Welcome to an open-source DeepCell to QuPath tutorial! This document contains several scripts that when run together allow you to apply DeepCell's Mesmer model for detecting cell nuclei in QuPath. Note: you can already do this for small cropped images via ImageJ's DeepCell plugin, but this pipeline is designed for processing whole-slide images where you have tens of thousands or hundreds of thousands of cells, that is, images that are too large to pass into ImageJ. Moreover, this pipeline also generates pseudo-cytoplasms for your nuclei so that you can have a better estimate of marker intensities per cell to do cell classification.

Shoutout to the Image.SC Forum, especially Dr. Pete Bankhead, for helping me with figuring this out!

Description

This pipeline connects a deep-learning powered cell segmentation model to open-source software that can perform neighborhood analysis and clustering.

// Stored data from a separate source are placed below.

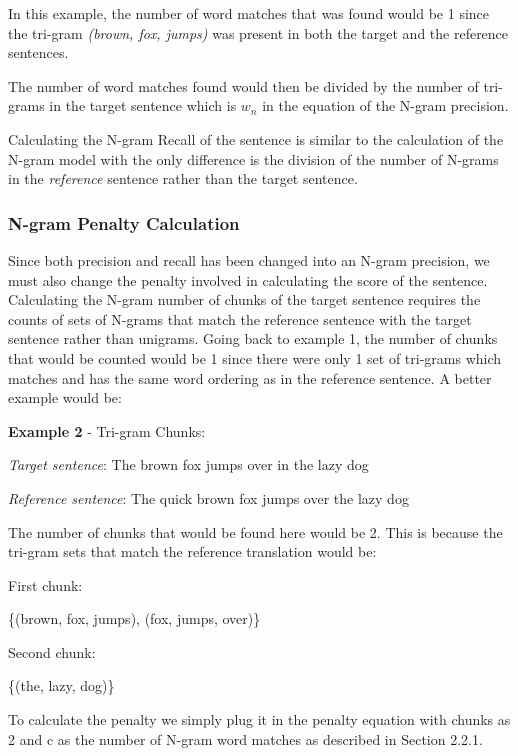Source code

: \documentclass[11pt,letterpaper]{article}
\newcommand\tab[1][1cm]{\hspace*{#1}}
\begin{document}
In this example, the number of word matches that was found would be 1 since the tri-gram \textit{(brown, fox, jumps)} was present in both the target and the reference sentences.

The number of word matches found would then be divided by the number of tri-grams in the target sentence which is \(w_{n}\) in the equation of the N-gram precision.

Calculating the N-gram Recall of the sentence is similar to the calculation of the N-gram model with the only difference is the division of the number of N-grams in the \textit{reference} sentence rather than the target sentence.

\subsubsection{N-gram Penalty Calculation}

Since both precision and recall has been changed into an N-gram precision, we must also change the penalty involved in calculating the score of the sentence. Calculating the N-gram number of chunks of the target sentence requires the counts of sets of N-grams that match the reference sentence with the target sentence rather than unigrams. Going back to example 1, the number of chunks that would be counted would be 1 since there were only 1 set of tri-grams which matches and has the same word ordering as in the reference sentence. A better example would be:

\smallskip

\textbf{Example 2} - Tri-gram Chunks:

\smallskip

\textit{Target sentence}: The brown fox jumps over in the lazy dog
\smallskip

\textit{Reference sentence}: The quick brown fox jumps over the lazy dog
\smallskip

The number of chunks that would be found here would be 2. This is because the tri-gram sets that match the reference translation would be:

First chunk: 

\tab\{(brown, fox, jumps), (fox, jumps, over)\}

Second chunk: 

\tab\{(the, lazy, dog)\}

To calculate the penalty we simply plug it in the penalty equation with chunks as 2 and c as the number of N-gram word matches as described in Section 2.2.1. 
\end{document}
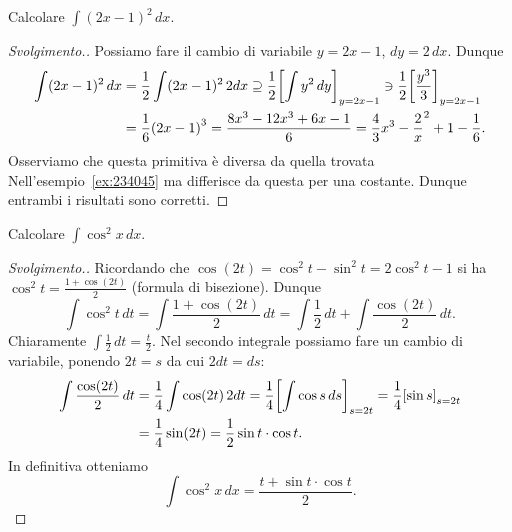 \begin{example}
Calcolare $\int (2x-1)^2\, dx$.
\end{example}
\begin{proof}[Svolgimento.]
Possiamo fare il cambio di variabile $y=2x-1$, $dy = 2\, dx$.
Dunque 
\begin{align*}
\int (2x-1)^2\, dx 
&= \frac 1 2 \int (2x-1)^2\, 2dx
\supset \frac 1 2 \Enclose{\int y^2\, dy}_{y=2x-1}
\ni \frac 1 2 \Enclose{\frac{y^3}{3}}_{y=2x-1}\\
&= \frac 1 6 \enclose{2x-1}^3 = \frac{8x^3 - 12x^3 + 6 x - 1}{6}
= \frac 4 3 x^3 - \frac 2 x^2 + 1 - \frac 1 6.
\end{align*}
Osserviamo che questa primitiva è diversa da quella trovata 
Nell'esempio~\ref{ex:234045} ma differisce da questa per una costante.
Dunque entrambi i risultati sono corretti.
\end{proof}
\begin{example}
Calcolare
$\int \cos^2 x \, dx$.
\end{example}
\begin{proof}[Svolgimento.]
Ricordando che $\cos(2t) = \cos^2 t - \sin^2 t = 2\cos^2 t - 1$ si
ha $\cos^2 t = \frac{1+\cos(2t)}2$ (formula di bisezione).
Dunque
\[
\int \cos^2 t\, dt
= \int\frac{1+\cos(2t)}{2}\, dt
= \int \frac 1 2 \, dt + \int \frac{\cos(2t)}{2}\, dt.
\]
Chiaramente $\int \frac 1 2 \, dt  = \frac t 2$.
Nel secondo integrale
possiamo fare un cambio di variabile, ponendo
$2t=s$ da cui $2dt = ds$:
\begin{align*}
\int \frac{\cos(2t)}{2}\, dt
&= \frac 1 4 \int \cos(2t)\, 2dt
= \frac 1 4 \Enclose{\int \cos s \, ds}_{s=2t}
= \frac 1 4 \Enclose{\sin s}_{s=2t}\\
&= \frac 1 4 \sin(2t)
= \frac{1}{2}\sin t \cdot \cos t.
\end{align*}
In definitiva otteniamo
\[
  \int \cos^2 x \, dx = \frac{t+\sin t \cdot \cos t}{2}.
\]
\end{proof}


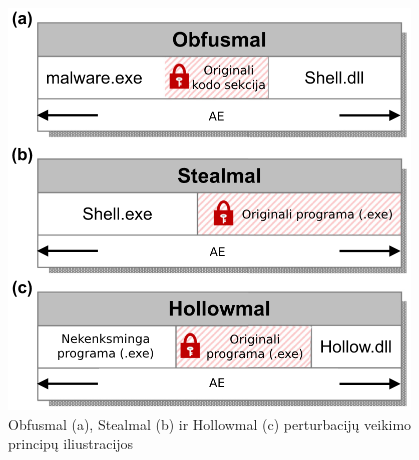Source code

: \begin{figure}[h]
    \begin{small}
        \begin{center}
            \includegraphics[width=0.95\textwidth]{img/perturbations.png}
        \end{center}
        \caption{Obfusmal (a), Stealmal (b) ir Hollowmal (c) perturbacijų veikimo principų iliustracijos \cite{zhongReinforcementLearningBased2022}}\label{fig:perturbations}
    \end{small}
\end{figure}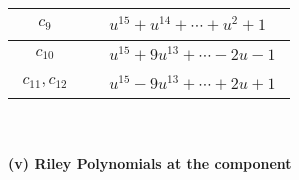 \documentclass[1p]{elsarticle_modified}
\theoremstyle{definition}
\begin{document}
\begin{tabular}{m{50pt}|m{274pt}}
\hline $$\begin{aligned}c_{9}\end{aligned}$$&$\begin{aligned}
&u^{15}+u^{14}+\cdots+u^2+1
\end{aligned}$\\
\hline $$\begin{aligned}c_{10}\end{aligned}$$&$\begin{aligned}
&u^{15}+9 u^{13}+\cdots-2 u-1
\end{aligned}$\\
\hline $$\begin{aligned}c_{11},c_{12}\end{aligned}$$&$\begin{aligned}
&u^{15}-9 u^{13}+\cdots+2 u+1
\end{aligned}$\\
\hline
\end{tabular}\\~\\
\newpage\renewcommand{\arraystretch}{1}
\flushleft \textbf{(v) Riley Polynomials at the component}\newline \\
\end{document}
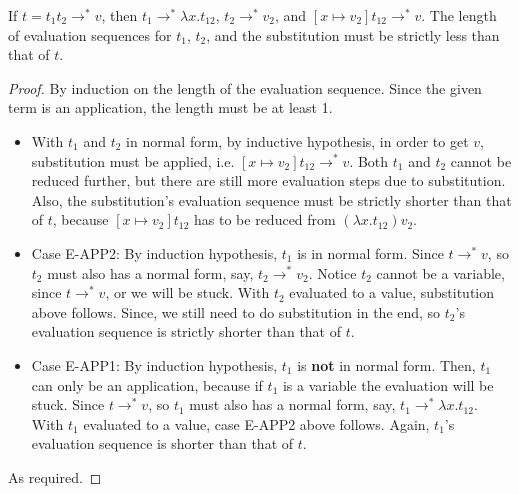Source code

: \documentclass[12pt]{article}
\begin{document}
\begin{lemma}
\label{lemma:recover}
If $t = t_1t_2 \rightarrow^* v$, then $t_1 \rightarrow^* \lambda x . t_{12}$, $t_2 \rightarrow^* v_2$, and $[x \mapsto v_2] t_{12} \rightarrow^* v$.
The length of evaluation sequences for $t_1$, $t_2$, and the substitution must be strictly less than that of $t$.
\end{lemma}
\begin{proof}
By induction on the length of the evaluation sequence.
Since the given term is an application, the length must be at least 1.
\begin{itemize}
\item
With $t_1$ and $t_2$ in normal form, by inductive hypothesis, in order to get $v$, substitution must be applied, i.e. $[x \mapsto v_2] t_{12} \rightarrow^* v$.
Both $t_1$ and $t_2$ cannot be reduced further, but there are still more evaluation steps due to substitution.
Also, the substitution's evaluation sequence must be strictly shorter than that of $t$, because $[x \mapsto v_2] t_{12}$ has to be reduced from $(\lambda x . t_{12}) v_2$.
\item
Case E-APP2:
By induction hypothesis, $t_1$ is in normal form.
Since $t \rightarrow^* v$, so $t_2$ must also has a normal form, say, $t_2 \rightarrow^* v_2$.
Notice $t_2$ cannot be a variable, since $t \rightarrow^* v$, or we will be stuck.
With $t_2$ evaluated to a value, substitution above follows.
Since, we still need to do substitution in the end, so $t_2$'s evaluation sequence is strictly shorter than that of $t$.
\item
Case E-APP1:
By induction hypothesis, $t_1$ is {\bf not} in normal form.
Then, $t_1$ can only be an application, because if $t_1$ is a variable the evaluation will be stuck.
Since $t \rightarrow^* v$, so $t_1$ must also has a normal form, say, $t_1 \rightarrow^* \lambda x.t_{12}$.
With $t_1$ evaluated to a value, case E-APP2 above follows.
Again, $t_1$'s evaluation sequence is shorter than that of $t$.
\end{itemize}
As required.
\end{proof}
\end{document}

Using this pipeline will convert Mesmer-generated instance segmentation masks of nuclei from a fluorescence ome-tiff to PathCellObjects in QuPath with auto-generated cytoplasms, from which a csv containing x/y coordinates and marker intensities per cell can be readily downloaded via QuPath's user interface. In other words, it is like using QuPath's StarDist plugin but with DeepCell, which generally performs better. It also avoids some of StarDist's commonly encountered issues such as the below false positives when parameters are made more sensitive (upping the threshold leads to cells that DeepCell would classify being ignored by StarDist):

False Positives
Figure 1: Issues with StarDist

How To Use

Prerequisites: desktop version of QuPath installed

Recommended: to avoid dependency issues, do everything in the provided conda environment

conda deep2q create -f environment.yml
conda activate deep2q

Time Estimate for standard CODEX-output with ~20k cells: 1 hour 40 minutes. Compare to StarDist 2 hours 26 minutes.

  • Step 0: 2 minutes
  • Step 1: 17 minutes
  • Steps 2 & 3: 62-80 minutes
  • Step 4: 1 minute

Step 0: Image Pre-Processing

Note: if your fluorescence image is already in the right format for QuPath to read and understand, you may skip this step.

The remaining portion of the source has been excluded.